On Thu, Jul 11, 2013 at 12:35:36PM +0100, Peter Robinson wrote:
On Thu, Jul 11, 2013 at 12:00 PM, Josh Boyer
<jwboyer(a)gmail.com> wrote:
> On Thu, Jul 11, 2013 at 6:25 AM, Jaroslav Reznik <jreznik(a)redhat.com> wrote:
>>
>> Speaking about hardware - and that's more a question for Spot - could
>> be possible to organize another round of HW give away as we did with
>> Raspberries? With a different HW, that's supported in Fedora and it
>> seems like there are pretty cheap options either. With some metrics,
>> like commits/packages/packages that need significant effort to make
>> it working on ARM...
>
> The sentiment is nice, but I don't think that last hardware give away
> went all that well. Also, to get something competent is going to cost
> money. I have no idea what the Fedora budget looks like, but frankly
> I'd rather use money on something more beneficial than buying hardware
> for a bunch of people that aren't already working on ARM. It will
> likely have a shiny factor of about 1 week, and then it will sit on
> their desk collecting dust.
I agree, not sure what the contribution to the RPi stuff was like but
for the XOs that were given away I'm not aware of a single
contribution to any of the Fedora/OLPC/Sugar projects as a result of
it.
IMHO it is also not that easy to get something going with ARM on Fedora.

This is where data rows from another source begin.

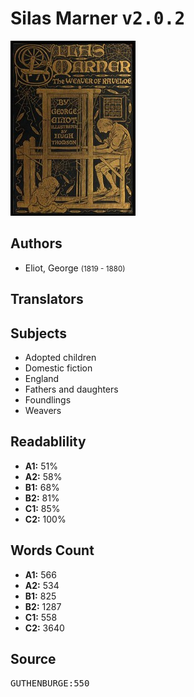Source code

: # Silas Marner <kbd>v2.0.2</kbd>

![](./cover.medium.jpg "")

## Authors


 - Eliot, George <small>(1819 - 1880)</small>

## Translators



## Subjects


 - Adopted children
 - Domestic fiction
 - England
 - Fathers and daughters
 - Foundlings
 - Weavers

## Readablility


 - **A1:** 51%
 - **A2:** 58%
 - **B1:** 68%
 - **B2:** 81%
 - **C1:** 85%
 - **C2:** 100%

## Words Count


 - **A1:** 566
 - **A2:** 534
 - **B1:** 825
 - **B2:** 1287
 - **C1:** 558
 - **C2:** 3640

## Source


<kbd>GUTHENBURGE:550</kbd>

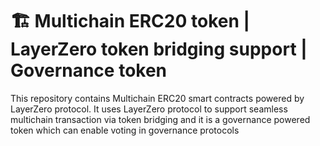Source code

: # 🏗 Multichain ERC20 token | LayerZero token bridging support | Governance token

This repository contains Multichain ERC20 smart contracts powered by LayerZero protocol. It uses LayerZero protocol to support seamless multichain transaction via token bridging and it is a governance powered token which can enable voting in governance protocols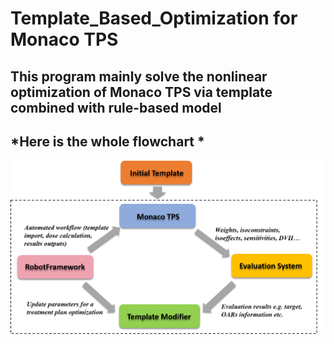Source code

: # Template_Based_Optimization for Monaco TPS
## This program mainly solve the nonlinear optimization of Monaco TPS via template combined with rule-based model

## *Here is the whole flowchart *

![alt text](https://github.com/fishdda/template_based_optimization1/blob/master/file01/fig1_.png)

      
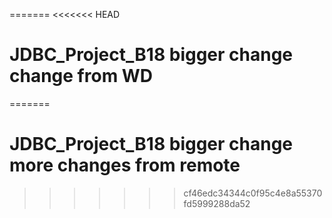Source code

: 
=======
<<<<<<< HEAD
# JDBC_Project_B18 bigger change change from WD
=======
# JDBC_Project_B18 bigger change more changes from remote
>>>>>>> cf46edc34344c0f95c4e8a55370fd5999288da52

For example I bought a Sheeva-ARM devices to get upstream release
monitoring running on it . But even when I got it installed,
the device crashed with a kernel soft lockup. Now the devices are no
longer supported. I got a RPi (from the hardware summer of fun) with the
same intent, but until today it is not properly supported and won't. In
the meantime I bought a Cubieboard, no luck here as well. Since the
Cubieboard remix even requires HDMI output and does not work headless, I
did not try it because if missing HDMI hardware. Also all the Fedora ARM
efforts usually require to dd some images instead of just allowing to
run a textmode anaconda via serial or some other installer, which just
feels quirky.
So now I gave up and bought a x86_64 microserver, which will then do the
release monitoring among other things.